Yunus got a Fulbright fellowship to get his PhD in Tennesee. He graduated in 1969, and became a professor of economics in Tennessee. In 1971, Bangladesh seceded from Pakistan (a "military machine"). Yunus resigned and went to Bangladesh to help in rebuilding, and started teaching in a beautiful new university there.
Euphoria from independence soon became a famine - outside of the campus walls was a starving village; he wondered, what good is what I'm teaching? He wanted more to be "just a human being" there to help another person, rather than a professor, elevated above the village around him. He tried to be useful in the village.

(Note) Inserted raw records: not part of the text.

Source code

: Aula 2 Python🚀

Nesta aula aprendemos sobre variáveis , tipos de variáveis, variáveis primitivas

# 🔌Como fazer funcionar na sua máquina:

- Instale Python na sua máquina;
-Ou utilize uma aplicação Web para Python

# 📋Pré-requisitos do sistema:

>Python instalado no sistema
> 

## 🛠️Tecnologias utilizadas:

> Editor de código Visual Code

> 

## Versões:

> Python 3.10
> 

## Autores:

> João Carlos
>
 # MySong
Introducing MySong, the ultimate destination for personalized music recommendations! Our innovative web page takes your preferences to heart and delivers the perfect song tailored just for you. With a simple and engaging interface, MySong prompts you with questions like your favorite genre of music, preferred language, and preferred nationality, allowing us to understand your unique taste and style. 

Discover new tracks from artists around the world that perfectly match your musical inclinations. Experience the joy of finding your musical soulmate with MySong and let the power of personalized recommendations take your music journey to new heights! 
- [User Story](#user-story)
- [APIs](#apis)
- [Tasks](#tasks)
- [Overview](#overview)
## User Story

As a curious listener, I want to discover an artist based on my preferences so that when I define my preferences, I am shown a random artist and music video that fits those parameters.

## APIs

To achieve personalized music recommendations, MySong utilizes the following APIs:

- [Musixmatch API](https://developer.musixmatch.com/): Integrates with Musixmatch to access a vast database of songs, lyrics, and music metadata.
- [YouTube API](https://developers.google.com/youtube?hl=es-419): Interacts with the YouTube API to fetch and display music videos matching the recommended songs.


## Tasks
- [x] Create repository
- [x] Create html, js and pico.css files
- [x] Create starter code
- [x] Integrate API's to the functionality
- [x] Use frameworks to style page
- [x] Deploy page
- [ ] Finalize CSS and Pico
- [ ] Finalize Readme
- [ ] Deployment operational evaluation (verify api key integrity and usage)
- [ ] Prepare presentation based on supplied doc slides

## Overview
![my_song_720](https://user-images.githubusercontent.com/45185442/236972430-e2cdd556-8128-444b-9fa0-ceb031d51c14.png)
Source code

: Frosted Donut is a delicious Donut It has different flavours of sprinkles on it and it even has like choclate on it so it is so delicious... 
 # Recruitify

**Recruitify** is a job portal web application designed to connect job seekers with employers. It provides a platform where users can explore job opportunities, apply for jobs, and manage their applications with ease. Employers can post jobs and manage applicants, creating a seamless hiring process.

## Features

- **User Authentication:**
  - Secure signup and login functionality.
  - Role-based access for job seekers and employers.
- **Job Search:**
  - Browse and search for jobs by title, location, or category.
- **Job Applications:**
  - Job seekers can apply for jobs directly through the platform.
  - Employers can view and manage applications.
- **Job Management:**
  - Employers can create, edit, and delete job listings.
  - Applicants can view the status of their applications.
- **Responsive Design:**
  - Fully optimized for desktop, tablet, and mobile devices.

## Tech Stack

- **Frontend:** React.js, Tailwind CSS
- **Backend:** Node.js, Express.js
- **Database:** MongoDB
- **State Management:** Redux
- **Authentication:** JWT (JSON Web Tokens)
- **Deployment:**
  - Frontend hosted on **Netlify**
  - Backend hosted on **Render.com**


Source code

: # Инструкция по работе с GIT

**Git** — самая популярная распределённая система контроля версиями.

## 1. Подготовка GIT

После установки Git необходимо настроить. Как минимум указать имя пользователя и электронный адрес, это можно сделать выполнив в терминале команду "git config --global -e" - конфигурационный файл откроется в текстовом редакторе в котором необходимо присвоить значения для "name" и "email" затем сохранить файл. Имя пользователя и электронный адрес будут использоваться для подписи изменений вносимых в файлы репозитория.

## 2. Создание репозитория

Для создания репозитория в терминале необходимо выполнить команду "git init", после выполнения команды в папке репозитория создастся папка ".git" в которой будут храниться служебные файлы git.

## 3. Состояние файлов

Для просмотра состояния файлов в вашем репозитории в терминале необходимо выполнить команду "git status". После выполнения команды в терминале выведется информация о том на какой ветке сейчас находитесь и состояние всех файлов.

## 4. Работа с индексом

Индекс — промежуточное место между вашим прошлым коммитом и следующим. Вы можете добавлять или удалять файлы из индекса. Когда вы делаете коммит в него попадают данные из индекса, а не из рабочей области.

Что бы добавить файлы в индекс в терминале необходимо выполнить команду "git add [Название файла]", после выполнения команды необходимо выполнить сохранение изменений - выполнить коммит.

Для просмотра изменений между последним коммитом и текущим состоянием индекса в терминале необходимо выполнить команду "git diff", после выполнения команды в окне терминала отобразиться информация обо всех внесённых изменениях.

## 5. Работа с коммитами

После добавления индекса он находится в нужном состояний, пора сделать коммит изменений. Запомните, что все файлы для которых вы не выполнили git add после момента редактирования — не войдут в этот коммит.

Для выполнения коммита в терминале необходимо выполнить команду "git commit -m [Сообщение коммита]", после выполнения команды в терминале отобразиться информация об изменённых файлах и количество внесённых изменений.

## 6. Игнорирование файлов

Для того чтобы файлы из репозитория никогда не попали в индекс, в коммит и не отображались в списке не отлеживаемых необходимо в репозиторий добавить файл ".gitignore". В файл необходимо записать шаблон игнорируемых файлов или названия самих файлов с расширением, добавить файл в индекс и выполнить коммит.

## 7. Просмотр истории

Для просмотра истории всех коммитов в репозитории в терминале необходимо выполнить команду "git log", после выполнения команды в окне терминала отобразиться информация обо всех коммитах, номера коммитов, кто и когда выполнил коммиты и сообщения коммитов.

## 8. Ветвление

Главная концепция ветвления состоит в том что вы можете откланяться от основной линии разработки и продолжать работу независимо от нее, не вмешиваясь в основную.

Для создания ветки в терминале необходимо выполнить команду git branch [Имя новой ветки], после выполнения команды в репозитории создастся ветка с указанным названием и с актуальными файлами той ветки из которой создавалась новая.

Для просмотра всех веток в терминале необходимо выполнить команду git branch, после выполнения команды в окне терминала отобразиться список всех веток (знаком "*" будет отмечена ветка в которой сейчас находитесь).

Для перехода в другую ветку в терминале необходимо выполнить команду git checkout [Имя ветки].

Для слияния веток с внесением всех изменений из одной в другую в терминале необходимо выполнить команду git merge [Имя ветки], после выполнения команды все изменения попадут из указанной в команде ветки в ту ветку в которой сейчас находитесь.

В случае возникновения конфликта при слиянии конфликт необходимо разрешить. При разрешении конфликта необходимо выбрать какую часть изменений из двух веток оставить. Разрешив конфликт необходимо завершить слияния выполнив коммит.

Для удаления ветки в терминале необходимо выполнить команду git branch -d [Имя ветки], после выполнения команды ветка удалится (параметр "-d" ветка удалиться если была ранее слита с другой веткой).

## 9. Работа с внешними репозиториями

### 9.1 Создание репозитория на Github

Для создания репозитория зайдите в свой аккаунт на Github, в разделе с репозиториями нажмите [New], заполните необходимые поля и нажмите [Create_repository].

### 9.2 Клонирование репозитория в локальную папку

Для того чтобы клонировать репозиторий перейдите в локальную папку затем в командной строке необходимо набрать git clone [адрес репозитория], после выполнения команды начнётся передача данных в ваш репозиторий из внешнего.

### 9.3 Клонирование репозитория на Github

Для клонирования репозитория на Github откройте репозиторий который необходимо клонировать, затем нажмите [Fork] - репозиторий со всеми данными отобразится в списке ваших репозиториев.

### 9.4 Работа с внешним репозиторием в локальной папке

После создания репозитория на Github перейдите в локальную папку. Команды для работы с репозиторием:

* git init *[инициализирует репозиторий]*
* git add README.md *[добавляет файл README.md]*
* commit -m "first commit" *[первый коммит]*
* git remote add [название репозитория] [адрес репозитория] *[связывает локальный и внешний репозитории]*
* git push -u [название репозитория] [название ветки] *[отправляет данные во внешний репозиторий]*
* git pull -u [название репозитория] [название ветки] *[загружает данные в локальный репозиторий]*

He saw one problem again and again: people had to go to loan sharks for very small amounts of money. One woman he talked to made only 2 pennies US per day for beautiful bamboo stools she handmakes. She said: "I don't have money to buy bamboo, so I take a loan, but then loan shark forces me to sell the stools back to him, so I hardly make anything." Yunus found out that the amount she needed for bamboo was merely 25 cents. But she didn't have it! Yunus found that many people were in similar situations: lives there are ruined not by millions of dollars but by pennies.
He started by lending HIS money to people in the village - beginning with a mere $27 to 42 people - and told them not to go to the loan sharks anymore. This made such a difference that he went to a bank and asked bank manager to make micro-loans to the poor people in the village. The bank manager scoffed at this, saying, "the poor don't pay back loans; people only pay if they're threatened." Yunus felt such agitation - who was right, the bank or his experience with the poor? Why was there so much emphasis on credit-worthiness?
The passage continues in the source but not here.